Reproduce all lines of the listing below in which the word "entries" occurs.

— RECORDS SUPPLIED —

↓↓↓

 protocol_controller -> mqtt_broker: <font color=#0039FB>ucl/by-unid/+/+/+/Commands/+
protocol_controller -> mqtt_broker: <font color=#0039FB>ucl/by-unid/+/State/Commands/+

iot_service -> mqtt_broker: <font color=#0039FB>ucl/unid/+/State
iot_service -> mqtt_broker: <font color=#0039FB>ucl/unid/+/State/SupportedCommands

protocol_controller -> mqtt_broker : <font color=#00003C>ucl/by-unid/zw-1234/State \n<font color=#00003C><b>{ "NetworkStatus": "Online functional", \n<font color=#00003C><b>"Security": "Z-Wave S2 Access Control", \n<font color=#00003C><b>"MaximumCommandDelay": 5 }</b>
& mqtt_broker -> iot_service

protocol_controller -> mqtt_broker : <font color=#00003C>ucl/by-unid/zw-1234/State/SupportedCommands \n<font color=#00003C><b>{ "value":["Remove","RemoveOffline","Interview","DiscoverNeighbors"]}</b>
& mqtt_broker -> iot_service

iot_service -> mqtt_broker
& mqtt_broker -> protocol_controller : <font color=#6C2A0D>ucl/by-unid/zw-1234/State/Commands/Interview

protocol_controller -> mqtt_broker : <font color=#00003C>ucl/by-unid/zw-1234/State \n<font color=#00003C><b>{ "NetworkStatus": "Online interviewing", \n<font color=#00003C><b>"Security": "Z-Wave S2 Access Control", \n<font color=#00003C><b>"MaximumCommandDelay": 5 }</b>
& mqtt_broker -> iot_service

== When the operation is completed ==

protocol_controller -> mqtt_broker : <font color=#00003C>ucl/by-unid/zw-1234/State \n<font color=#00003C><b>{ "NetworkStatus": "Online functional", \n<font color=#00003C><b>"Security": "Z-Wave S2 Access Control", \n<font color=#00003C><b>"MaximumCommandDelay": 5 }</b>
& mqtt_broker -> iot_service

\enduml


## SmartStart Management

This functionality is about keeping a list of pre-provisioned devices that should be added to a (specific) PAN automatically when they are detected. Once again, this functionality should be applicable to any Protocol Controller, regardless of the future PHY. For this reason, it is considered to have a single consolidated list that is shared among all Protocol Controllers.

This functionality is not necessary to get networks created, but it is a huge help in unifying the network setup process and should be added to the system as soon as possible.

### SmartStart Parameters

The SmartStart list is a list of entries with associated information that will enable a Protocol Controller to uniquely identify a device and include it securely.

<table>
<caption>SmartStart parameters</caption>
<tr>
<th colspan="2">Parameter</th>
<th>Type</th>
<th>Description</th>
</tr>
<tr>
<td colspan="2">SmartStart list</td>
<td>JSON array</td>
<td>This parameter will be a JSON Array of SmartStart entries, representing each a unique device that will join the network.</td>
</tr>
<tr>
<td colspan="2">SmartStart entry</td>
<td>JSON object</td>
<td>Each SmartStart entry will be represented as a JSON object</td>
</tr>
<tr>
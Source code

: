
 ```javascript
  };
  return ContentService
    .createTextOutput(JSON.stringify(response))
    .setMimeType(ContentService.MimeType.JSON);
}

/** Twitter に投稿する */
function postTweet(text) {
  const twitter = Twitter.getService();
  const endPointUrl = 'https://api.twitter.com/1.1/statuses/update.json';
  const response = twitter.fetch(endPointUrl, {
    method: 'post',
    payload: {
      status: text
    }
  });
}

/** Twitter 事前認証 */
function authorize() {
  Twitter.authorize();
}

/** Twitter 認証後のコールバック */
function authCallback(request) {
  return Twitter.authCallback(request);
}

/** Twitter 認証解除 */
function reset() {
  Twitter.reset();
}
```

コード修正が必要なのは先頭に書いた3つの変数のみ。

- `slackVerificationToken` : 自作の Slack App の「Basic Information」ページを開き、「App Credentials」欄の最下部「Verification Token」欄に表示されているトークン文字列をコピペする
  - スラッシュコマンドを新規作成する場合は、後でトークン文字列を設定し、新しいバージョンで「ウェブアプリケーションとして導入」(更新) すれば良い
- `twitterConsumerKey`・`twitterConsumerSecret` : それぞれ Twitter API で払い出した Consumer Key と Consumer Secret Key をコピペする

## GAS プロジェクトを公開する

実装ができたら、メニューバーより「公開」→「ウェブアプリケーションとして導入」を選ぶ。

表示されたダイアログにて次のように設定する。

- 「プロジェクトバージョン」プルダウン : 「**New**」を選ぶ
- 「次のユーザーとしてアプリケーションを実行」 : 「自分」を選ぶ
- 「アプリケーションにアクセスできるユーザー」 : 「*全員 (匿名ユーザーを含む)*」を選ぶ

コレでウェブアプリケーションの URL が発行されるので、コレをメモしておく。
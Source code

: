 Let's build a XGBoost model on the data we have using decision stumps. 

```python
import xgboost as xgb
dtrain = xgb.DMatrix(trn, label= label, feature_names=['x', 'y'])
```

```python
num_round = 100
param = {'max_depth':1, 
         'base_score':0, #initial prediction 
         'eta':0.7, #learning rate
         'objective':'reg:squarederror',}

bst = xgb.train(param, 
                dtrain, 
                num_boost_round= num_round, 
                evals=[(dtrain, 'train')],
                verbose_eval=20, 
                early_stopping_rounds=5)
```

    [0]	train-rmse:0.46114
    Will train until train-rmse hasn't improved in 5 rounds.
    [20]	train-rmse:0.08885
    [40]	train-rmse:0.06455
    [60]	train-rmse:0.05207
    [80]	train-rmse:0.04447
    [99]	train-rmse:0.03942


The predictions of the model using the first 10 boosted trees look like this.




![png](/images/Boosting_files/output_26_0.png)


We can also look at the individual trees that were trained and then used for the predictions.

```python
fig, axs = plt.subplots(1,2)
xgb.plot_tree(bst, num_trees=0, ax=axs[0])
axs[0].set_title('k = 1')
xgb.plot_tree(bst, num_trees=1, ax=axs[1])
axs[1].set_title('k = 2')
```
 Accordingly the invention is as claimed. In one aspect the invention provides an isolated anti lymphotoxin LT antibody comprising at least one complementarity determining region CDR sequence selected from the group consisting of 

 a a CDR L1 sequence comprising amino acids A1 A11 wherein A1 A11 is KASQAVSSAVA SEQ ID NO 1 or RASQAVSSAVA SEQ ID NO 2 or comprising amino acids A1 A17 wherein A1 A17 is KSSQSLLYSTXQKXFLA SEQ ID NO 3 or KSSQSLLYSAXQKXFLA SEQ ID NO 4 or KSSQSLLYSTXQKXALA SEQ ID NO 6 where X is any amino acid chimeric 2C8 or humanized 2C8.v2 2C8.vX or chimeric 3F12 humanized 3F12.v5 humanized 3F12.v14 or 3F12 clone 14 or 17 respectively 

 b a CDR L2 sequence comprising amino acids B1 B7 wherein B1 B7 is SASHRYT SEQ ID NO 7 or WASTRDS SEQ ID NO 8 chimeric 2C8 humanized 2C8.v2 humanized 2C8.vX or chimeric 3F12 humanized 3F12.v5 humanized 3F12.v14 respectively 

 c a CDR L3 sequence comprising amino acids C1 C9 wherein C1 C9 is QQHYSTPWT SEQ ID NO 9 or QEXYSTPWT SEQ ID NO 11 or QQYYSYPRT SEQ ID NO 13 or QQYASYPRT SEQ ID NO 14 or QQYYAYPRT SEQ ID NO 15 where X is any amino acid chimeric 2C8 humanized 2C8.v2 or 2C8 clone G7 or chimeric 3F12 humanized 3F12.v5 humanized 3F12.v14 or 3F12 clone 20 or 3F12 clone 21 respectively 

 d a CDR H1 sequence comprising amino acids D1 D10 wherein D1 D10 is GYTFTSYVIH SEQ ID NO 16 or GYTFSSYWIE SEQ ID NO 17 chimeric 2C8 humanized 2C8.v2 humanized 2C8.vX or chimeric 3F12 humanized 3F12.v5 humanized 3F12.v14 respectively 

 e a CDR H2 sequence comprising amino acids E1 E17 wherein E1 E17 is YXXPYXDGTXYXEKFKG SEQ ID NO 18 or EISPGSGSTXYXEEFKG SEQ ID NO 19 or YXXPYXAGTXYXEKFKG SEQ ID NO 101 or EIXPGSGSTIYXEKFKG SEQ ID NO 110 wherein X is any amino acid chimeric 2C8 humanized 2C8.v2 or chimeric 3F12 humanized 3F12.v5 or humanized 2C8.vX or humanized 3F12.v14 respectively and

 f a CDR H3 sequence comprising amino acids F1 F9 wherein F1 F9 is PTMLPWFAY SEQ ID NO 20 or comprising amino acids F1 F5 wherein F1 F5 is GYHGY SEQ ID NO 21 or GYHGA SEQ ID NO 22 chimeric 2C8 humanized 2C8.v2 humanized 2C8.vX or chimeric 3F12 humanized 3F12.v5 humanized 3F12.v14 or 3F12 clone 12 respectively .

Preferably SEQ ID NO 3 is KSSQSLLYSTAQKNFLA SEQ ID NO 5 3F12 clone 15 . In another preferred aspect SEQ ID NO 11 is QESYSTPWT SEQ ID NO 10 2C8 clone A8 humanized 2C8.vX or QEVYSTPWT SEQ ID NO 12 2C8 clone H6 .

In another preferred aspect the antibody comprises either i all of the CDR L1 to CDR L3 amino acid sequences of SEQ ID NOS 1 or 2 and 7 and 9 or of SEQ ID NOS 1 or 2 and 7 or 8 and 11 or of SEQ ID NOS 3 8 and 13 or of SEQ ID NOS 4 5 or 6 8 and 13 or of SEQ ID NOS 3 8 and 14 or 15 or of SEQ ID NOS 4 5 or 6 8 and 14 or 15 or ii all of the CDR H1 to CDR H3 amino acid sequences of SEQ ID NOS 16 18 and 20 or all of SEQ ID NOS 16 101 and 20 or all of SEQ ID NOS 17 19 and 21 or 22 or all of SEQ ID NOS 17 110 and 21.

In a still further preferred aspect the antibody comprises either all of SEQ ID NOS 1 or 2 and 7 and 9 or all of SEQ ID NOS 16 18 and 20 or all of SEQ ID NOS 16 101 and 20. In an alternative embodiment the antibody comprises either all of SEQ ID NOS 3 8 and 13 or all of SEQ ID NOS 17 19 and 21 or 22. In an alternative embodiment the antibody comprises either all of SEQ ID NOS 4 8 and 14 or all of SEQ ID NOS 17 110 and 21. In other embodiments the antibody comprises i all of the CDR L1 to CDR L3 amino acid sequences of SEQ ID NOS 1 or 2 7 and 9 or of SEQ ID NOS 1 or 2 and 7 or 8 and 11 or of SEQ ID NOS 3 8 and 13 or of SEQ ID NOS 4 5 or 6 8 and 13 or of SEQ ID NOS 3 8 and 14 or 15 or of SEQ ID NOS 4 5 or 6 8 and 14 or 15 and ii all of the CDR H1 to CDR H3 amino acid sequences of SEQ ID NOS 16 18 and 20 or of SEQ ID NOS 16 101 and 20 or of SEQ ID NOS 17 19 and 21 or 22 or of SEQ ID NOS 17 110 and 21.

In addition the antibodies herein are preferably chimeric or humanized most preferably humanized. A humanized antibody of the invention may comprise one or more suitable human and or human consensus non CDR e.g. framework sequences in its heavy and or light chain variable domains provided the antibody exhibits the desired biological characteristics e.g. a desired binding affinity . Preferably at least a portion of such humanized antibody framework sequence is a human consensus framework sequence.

↑↑↑

— THE ANSWER —
The SmartStart list is a list of entries with associated information that will enable a Protocol Controller to uniquely identify a device and include it securely.
<td>This parameter will be a JSON Array of SmartStart entries, representing each a unique device that will join the network.</td>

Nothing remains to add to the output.